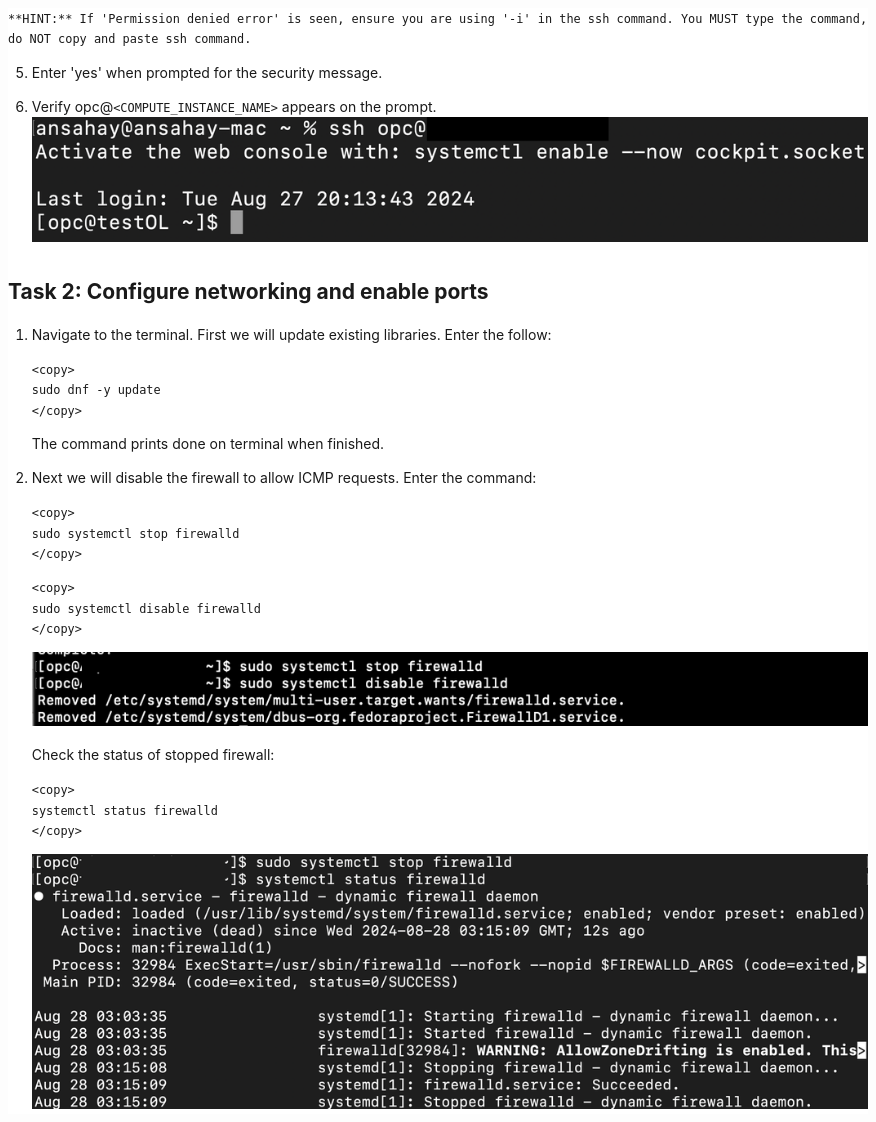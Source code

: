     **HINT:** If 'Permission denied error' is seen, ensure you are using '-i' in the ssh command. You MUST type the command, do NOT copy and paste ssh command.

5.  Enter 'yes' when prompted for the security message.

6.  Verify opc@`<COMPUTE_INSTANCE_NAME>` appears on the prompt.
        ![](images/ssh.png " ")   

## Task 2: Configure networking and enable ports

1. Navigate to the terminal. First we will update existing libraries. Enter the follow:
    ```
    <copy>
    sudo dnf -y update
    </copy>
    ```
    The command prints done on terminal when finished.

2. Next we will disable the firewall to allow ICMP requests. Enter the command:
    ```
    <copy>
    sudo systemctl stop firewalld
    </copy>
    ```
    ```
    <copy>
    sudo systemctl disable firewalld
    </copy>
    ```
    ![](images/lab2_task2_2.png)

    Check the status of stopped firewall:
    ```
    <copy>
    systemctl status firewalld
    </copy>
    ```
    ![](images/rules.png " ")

——

# Task item:
Output all the material exactly. The pictures are to be left out.

# Output of the task:
Source code

:     **HINT:** If 'Permission denied error' is seen, ensure you are using '-i' in the ssh command. You MUST type the command, do NOT copy and paste ssh command.

5.  Enter 'yes' when prompted for the security message.

6.  Verify opc@`<COMPUTE_INSTANCE_NAME>` appears on the prompt.
        ![](images/ssh.png " ")   

## Task 2: Configure networking and enable ports

1. Navigate to the terminal. First we will update existing libraries. Enter the follow:
    ```
    <copy>
    sudo dnf -y update
    </copy>
    ```
    The command prints done on terminal when finished.

2. Next we will disable the firewall to allow ICMP requests. Enter the command:
    ```
    <copy>
    sudo systemctl stop firewalld
    </copy>
    ```
    ```
    <copy>
    sudo systemctl disable firewalld
    </copy>
    ```
    ![](images/lab2_task2_2.png)

    Check the status of stopped firewall:
    ```
    <copy>
    systemctl status firewalld
    </copy>
    ```
    ![](images/rules.png " ")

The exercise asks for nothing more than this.